──────── GIVEN DATA ────────
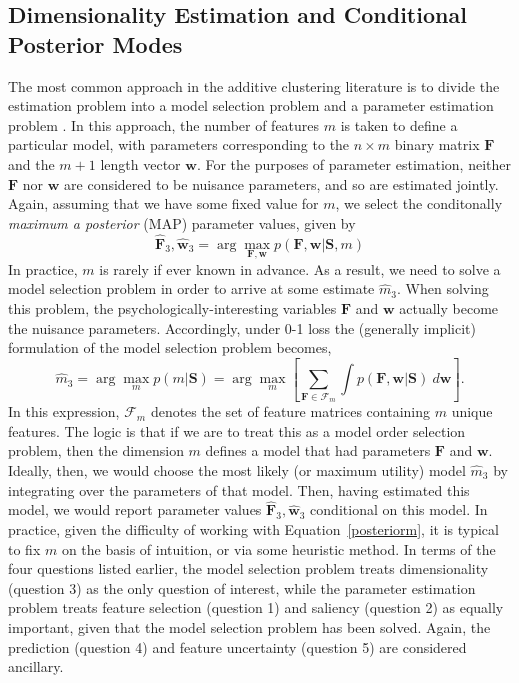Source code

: \documentclass[11pt]{article}
\newcommand{\condon}{|}
\begin{document}
\subsection{Dimensionality Estimation and Conditional Posterior Modes}

The most common approach in the additive clustering literature is to divide the estimation problem into a model selection problem and a parameter estimation problem \cite{tenenbaum96,arabiec80,ruml02}. In this approach, the number of features $m$ is taken to define a particular model, with parameters corresponding to the $n \times m$ binary matrix $\mathbf{F}$ and the $m+1$ length vector $\mathbf{w}$. For the purposes of parameter estimation, neither $\mathbf{F}$ nor $\mathbf{w}$ are considered to be nuisance parameters, and so are estimated jointly. Again, assuming that we have some fixed value for $m$, we select the conditonally {\it maximum a posterior} (MAP) parameter values, given by
    \begin{equation}
    \hat{\mathbf{F}}_3, \hat{\mathbf{w}}_3 = \arg \max_{\mathbf{F},\mathbf{w}}
    p(\mathbf{F},\mathbf{w}     \condon \mathbf{S}, m)
    \label{constantmmap}
    \end{equation}
In practice, $m$ is rarely if ever known in advance. As a result, we need to solve a model selection problem in order to arrive at some estimate $\hat{m}_3$. When solving this problem, the psychologically-interesting variables $\mathbf{F}$ and $\mathbf{w}$ actually become the nuisance parameters. Accordingly, under 0-1 loss the (generally implicit) formulation of the model selection problem becomes,
    \begin{equation}
    \hat{m}_3 = \arg \max_m p(m \condon \mathbf{S}) = \arg \max_m \left[ \sum_{\mathbf{F} \in \mathcal{F}_m} \int
    p(\mathbf{F}, \mathbf{w} \condon \mathbf{S}) \ d\mathbf{w} \right].
    \label{posteriorm}
    \end{equation}
In this expression, $\mathcal{F}_m$ denotes the set of feature matrices containing $m$ unique features. The logic is that if we are to treat this as a model order selection problem, then the dimension $m$ defines a model that had parameters $\mathbf{F}$ and $\mathbf{w}$. Ideally, then, we would choose the most likely (or maximum utility) model $\hat{m}_3$ by integrating over the parameters of that model. Then, having estimated this model, we would report parameter values $\hat{\mathbf{F}}_3, \hat{\mathbf{w}}_3$ conditional on this model. In practice, given the difficulty of working with Equation~\ref{posteriorm}, it is typical to fix $m$ on the basis of intuition, or via some heuristic method. In terms of the four questions listed earlier, the model selection problem treats dimensionality (question 3) as the only question of interest, while the parameter estimation problem treats feature selection (question 1) and saliency (question 2) as equally important, given that the model selection problem has been solved. Again, the prediction (question 4) and feature uncertainty (question 5) are considered ancillary.
\end{document}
────────
EXERCISE AIM:
Copy every record above exactly as written, but leave out the pictures.

SOLUTION TO THIS TASK:
Source code

: \documentclass[11pt]{article}
\newcommand{\condon}{|}
\begin{document}
\subsection{Dimensionality Estimation and Conditional Posterior Modes}

The most common approach in the additive clustering literature is to divide the estimation problem into a model selection problem and a parameter estimation problem \cite{tenenbaum96,arabiec80,ruml02}. In this approach, the number of features $m$ is taken to define a particular model, with parameters corresponding to the $n \times m$ binary matrix $\mathbf{F}$ and the $m+1$ length vector $\mathbf{w}$. For the purposes of parameter estimation, neither $\mathbf{F}$ nor $\mathbf{w}$ are considered to be nuisance parameters, and so are estimated jointly. Again, assuming that we have some fixed value for $m$, we select the conditonally {\it maximum a posterior} (MAP) parameter values, given by
    \begin{equation}
    \hat{\mathbf{F}}_3, \hat{\mathbf{w}}_3 = \arg \max_{\mathbf{F},\mathbf{w}}
    p(\mathbf{F},\mathbf{w}     \condon \mathbf{S}, m)
    \label{constantmmap}
    \end{equation}
In practice, $m$ is rarely if ever known in advance. As a result, we need to solve a model selection problem in order to arrive at some estimate $\hat{m}_3$. When solving this problem, the psychologically-interesting variables $\mathbf{F}$ and $\mathbf{w}$ actually become the nuisance parameters. Accordingly, under 0-1 loss the (generally implicit) formulation of the model selection problem becomes,
    \begin{equation}
    \hat{m}_3 = \arg \max_m p(m \condon \mathbf{S}) = \arg \max_m \left[ \sum_{\mathbf{F} \in \mathcal{F}_m} \int
    p(\mathbf{F}, \mathbf{w} \condon \mathbf{S}) \ d\mathbf{w} \right].
    \label{posteriorm}
    \end{equation}
In this expression, $\mathcal{F}_m$ denotes the set of feature matrices containing $m$ unique features. The logic is that if we are to treat this as a model order selection problem, then the dimension $m$ defines a model that had parameters $\mathbf{F}$ and $\mathbf{w}$. Ideally, then, we would choose the most likely (or maximum utility) model $\hat{m}_3$ by integrating over the parameters of that model. Then, having estimated this model, we would report parameter values $\hat{\mathbf{F}}_3, \hat{\mathbf{w}}_3$ conditional on this model. In practice, given the difficulty of working with Equation~\ref{posteriorm}, it is typical to fix $m$ on the basis of intuition, or via some heuristic method. In terms of the four questions listed earlier, the model selection problem treats dimensionality (question 3) as the only question of interest, while the parameter estimation problem treats feature selection (question 1) and saliency (question 2) as equally important, given that the model selection problem has been solved. Again, the prediction (question 4) and feature uncertainty (question 5) are considered ancillary.
\end{document}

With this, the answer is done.